A esa línea creativa pertenece Scafati, es decir, a la de los ilustradores que dibujan hasta que la tinta entra en la memoria del lector y hace huella, mancha sus ojos para siempre. Sus versiones/intervenciones de los cuentos de Poe, de La metamorfosis de Kafka, su versión de Drácula de Bram Stoker, su lectura de La peste escarlata de London o de Las venas abiertas de América Latina de Galeano (publicado en fascículos por Página/12), son inolvidables como sus visiones en el terreno de la ciencia ficción junto a textos de Anthony Burgess, Theodore Sturgeon, Ray Bradbury o Úrsula Le Guin, escenas que conviven en la memoria gráfica argentina cada vez que se habla de Luis Scafati.

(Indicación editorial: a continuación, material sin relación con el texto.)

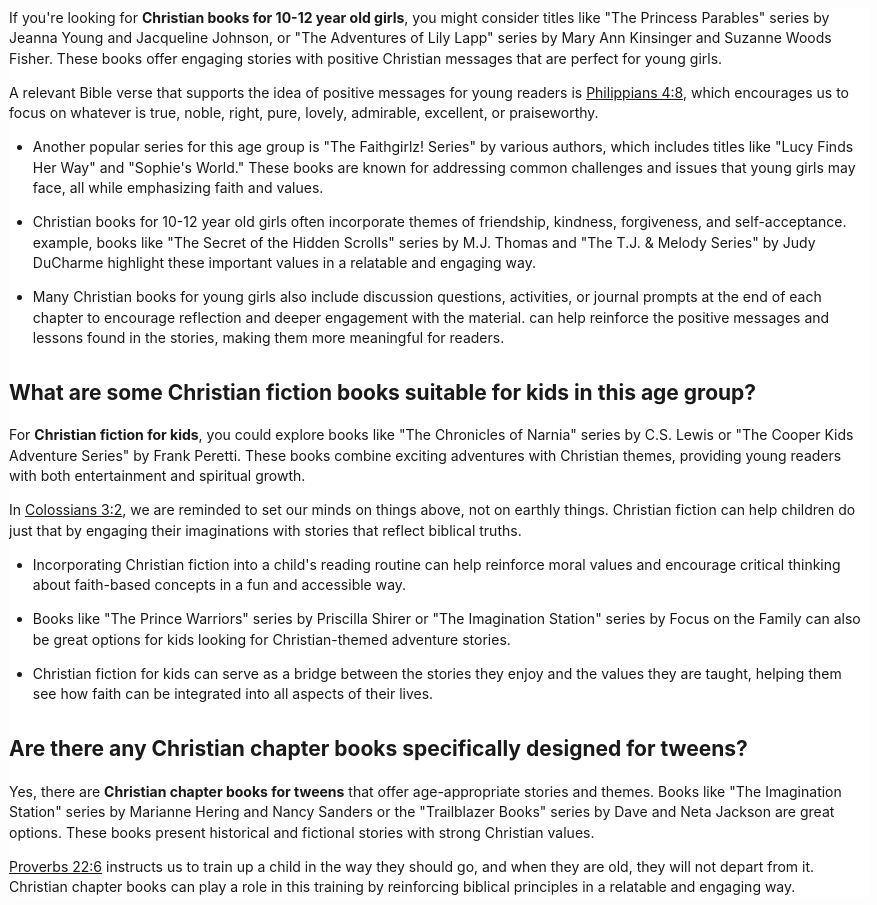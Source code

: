 If you're looking for **Christian books for 10-12 year old girls**, you might consider titles like "The Princess Parables" series by Jeanna Young and Jacqueline Johnson, or "The Adventures of Lily Lapp" series by Mary Ann Kinsinger and Suzanne Woods Fisher. These books offer engaging stories with positive Christian messages that are perfect for young girls.

A relevant Bible verse that supports the idea of positive messages for young readers is [Philippians 4:8](https://www.bibleref.com/Philippians/4/Philippians-4-8.html), which encourages us to focus on whatever is true, noble, right, pure, lovely, admirable, excellent, or praiseworthy.

- Another popular series for this age group is "The Faithgirlz! Series" by various authors, which includes titles like "Lucy Finds Her Way" and "Sophie's World." These books are known for addressing common challenges and issues that young girls may face, all while emphasizing faith and values.

- Christian books for 10-12 year old girls often incorporate themes of friendship, kindness, forgiveness, and self-acceptance.  example, books like "The Secret of the Hidden Scrolls" series by M.J. Thomas and "The T.J. & Melody Series" by Judy DuCharme highlight these important values in a relatable and engaging way.

- Many Christian books for young girls also include discussion questions, activities, or journal prompts at the end of each chapter to encourage reflection and deeper engagement with the material.  can help reinforce the positive messages and lessons found in the stories, making them more meaningful for readers.


## What are some Christian fiction books suitable for kids in this age group?

For **Christian fiction for kids**, you could explore books like "The Chronicles of Narnia" series by C.S. Lewis or "The Cooper Kids Adventure Series" by Frank Peretti. These books combine exciting adventures with Christian themes, providing young readers with both entertainment and spiritual growth.

In [Colossians 3:2](https://www.bibleref.com/Colossians/3/Colossians-3-2.html), we are reminded to set our minds on things above, not on earthly things. Christian fiction can help children do just that by engaging their imaginations with stories that reflect biblical truths.

- Incorporating Christian fiction into a child's reading routine can help reinforce moral values and encourage critical thinking about faith-based concepts in a fun and accessible way.
 
- Books like "The Prince Warriors" series by Priscilla Shirer or "The Imagination Station" series by Focus on the Family can also be great options for kids looking for Christian-themed adventure stories.
 
- Christian fiction for kids can serve as a bridge between the stories they enjoy and the values they are taught, helping them see how faith can be integrated into all aspects of their lives.


## Are there any Christian chapter books specifically designed for tweens?

Yes, there are **Christian chapter books for tweens** that offer age-appropriate stories and themes. Books like "The Imagination Station" series by Marianne Hering and Nancy Sanders or the "Trailblazer Books" series by Dave and Neta Jackson are great options. These books present historical and fictional stories with strong Christian values.

[Proverbs 22:6](https://www.bibleref.com/Proverbs/22/Proverbs-22-6.html) instructs us to train up a child in the way they should go, and when they are old, they will not depart from it. Christian chapter books can play a role in this training by reinforcing biblical principles in a relatable and engaging way.

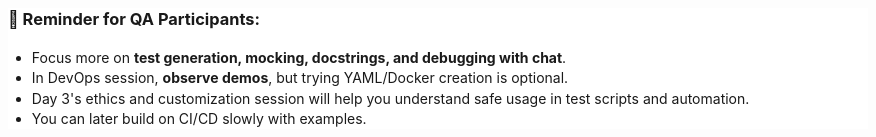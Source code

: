 ### 📌 Reminder for QA Participants:
- Focus more on **test generation, mocking, docstrings, and debugging with chat**.
- In DevOps session, **observe demos**, but trying YAML/Docker creation is optional.
- Day 3's ethics and customization session will help you understand safe usage in test scripts and automation.
- You can later build on CI/CD slowly with examples.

“Soy un animal literario”, dice y hay que creerle. Y una manera de ratificarlo es detenerse en cada sketch de su libro que propone distintos escenarios como una cocina o un patio, una calle llena de animales, situaciones donde mujeres miran a hombres que gritan, gente que reconoce en su monstruosidad la monstruosidad del mundo. Son, además, sketches que dialogan con textos breves, casi relatos, y algunos casi poemas en prosa (“Yo puedo estar en otro lado, pero esta mano no tiene descanso, dibuja y dibuja y sigue dibujando)”, y agudas reflexiones sobre la condición humana: “A veces me recriminan que mis dibujos son violentos, sangrientos, oscuros, terribles. No lo niego, algunos de ellos son un pálido reflejo de estos tiempos que nos circundan. Pero también pienso que vivimos anestesiados en una pesadilla de aire acondicionado, masticando como vacas la basura que segregan las pantallas”.

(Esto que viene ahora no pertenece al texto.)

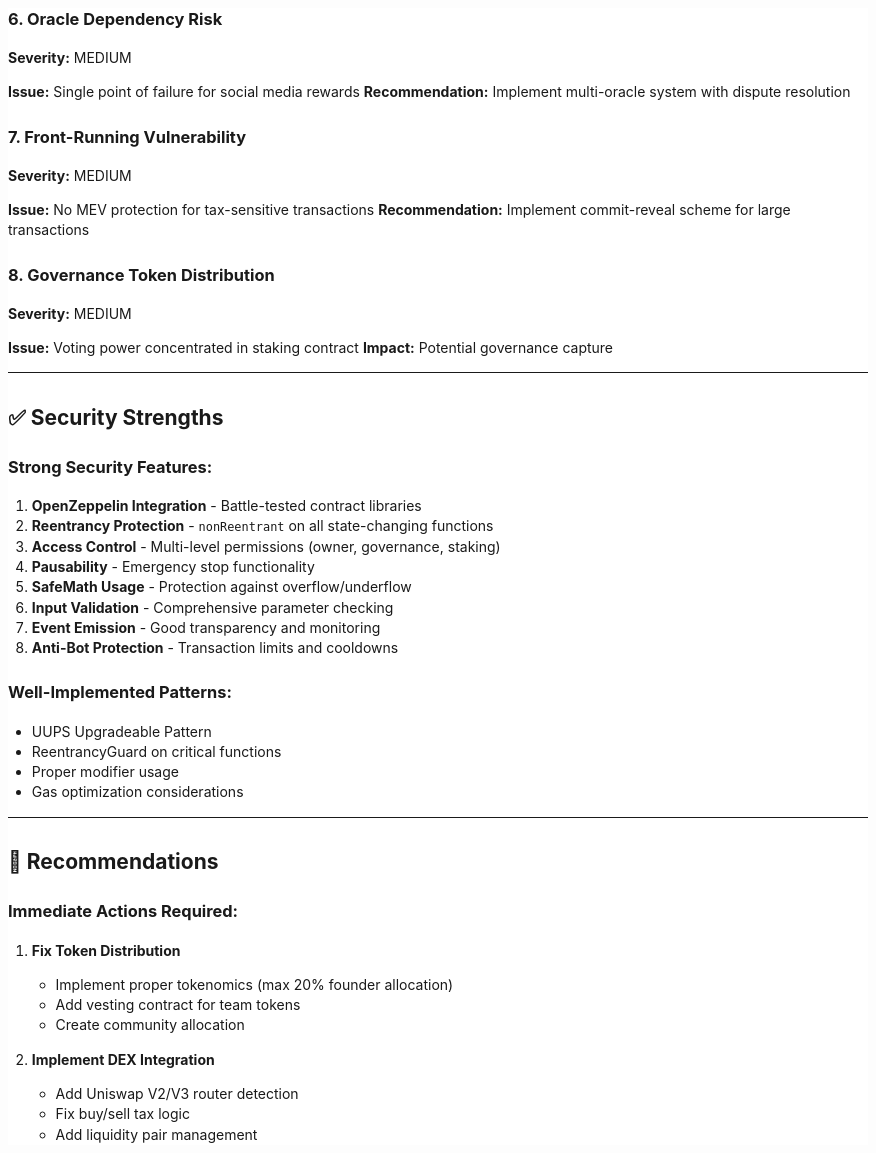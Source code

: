 ### **6. Oracle Dependency Risk**
**Severity:** MEDIUM  

**Issue:** Single point of failure for social media rewards
**Recommendation:** Implement multi-oracle system with dispute resolution

### **7. Front-Running Vulnerability**
**Severity:** MEDIUM  

**Issue:** No MEV protection for tax-sensitive transactions
**Recommendation:** Implement commit-reveal scheme for large transactions

### **8. Governance Token Distribution**
**Severity:** MEDIUM  

**Issue:** Voting power concentrated in staking contract
**Impact:** Potential governance capture

---

## ✅ **Security Strengths**

### **Strong Security Features:**
1. **OpenZeppelin Integration** - Battle-tested contract libraries
2. **Reentrancy Protection** - `nonReentrant` on all state-changing functions
3. **Access Control** - Multi-level permissions (owner, governance, staking)
4. **Pausability** - Emergency stop functionality
5. **SafeMath Usage** - Protection against overflow/underflow
6. **Input Validation** - Comprehensive parameter checking
7. **Event Emission** - Good transparency and monitoring
8. **Anti-Bot Protection** - Transaction limits and cooldowns

### **Well-Implemented Patterns:**
- UUPS Upgradeable Pattern
- ReentrancyGuard on critical functions
- Proper modifier usage
- Gas optimization considerations

---

## 🔧 **Recommendations**

### **Immediate Actions Required:**

1. **Fix Token Distribution**
   - Implement proper tokenomics (max 20% founder allocation)
   - Add vesting contract for team tokens
   - Create community allocation

2. **Implement DEX Integration**
   - Add Uniswap V2/V3 router detection
   - Fix buy/sell tax logic
   - Add liquidity pair management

Esos textos de alguna manera ordenan el sentido de esa memoria gráfica: “No es casual que en los tres libros referidos aparezcan textos, algunos aspiran a ser cuentos y otros son reflexiones. En mi trabajo como ilustrador, también circula esta idea, porque ilustrar una novela o un cuento no es transcribir en imágenes lo que se cuenta con palabras, creo que la función de la ilustración es amplificar eso que está escrito. Si bien mi trabajo está atravesado por un ingrediente puramente plástico, los lugares donde son mostrados condicionan lo que hago. No es lo mismo una ilustración en un libro que un dibujo colgado en una pared. Siempre me preocupó que una imagen que aparecería en un diario, rodeado de “ruidos” visuales tuviera que destacarse, tuviera la contundencia de llamar la atención del posible lector. Eso se fue haciendo carne en mi trabajo, que a pesar de tener cierto barroquismo es una síntesis”.

Sketchbook no es el libro de memorias de un dibujante sino el libro de un dibujante que pone al dibujo a recordar los misteriosos lazos que lo unen con la realidad, con ese cuadrito escénico llamado la vida: “El dibujo es un lenguaje, un lenguaje que relata, tanto como la palabra. Por lo que de alguna manera también alberga memoria. Los significados que esas formas llevan dependen en gran parte de quien los está recibiendo, del observador. Cuando recorro estos viejos cuadernos, encuentro en ellos una energía particular que se va transformando con el tiempo, cosas que hice siendo joven tienen una impronta muy distinta a los más recientes. Son cuadernos que me acompañan siempre, y donde dibujo irresponsablemente. El punto de partida puede ser algo que veo en un bar, o una noticia que escucho o cosas que van apareciendo a medida que las hago”.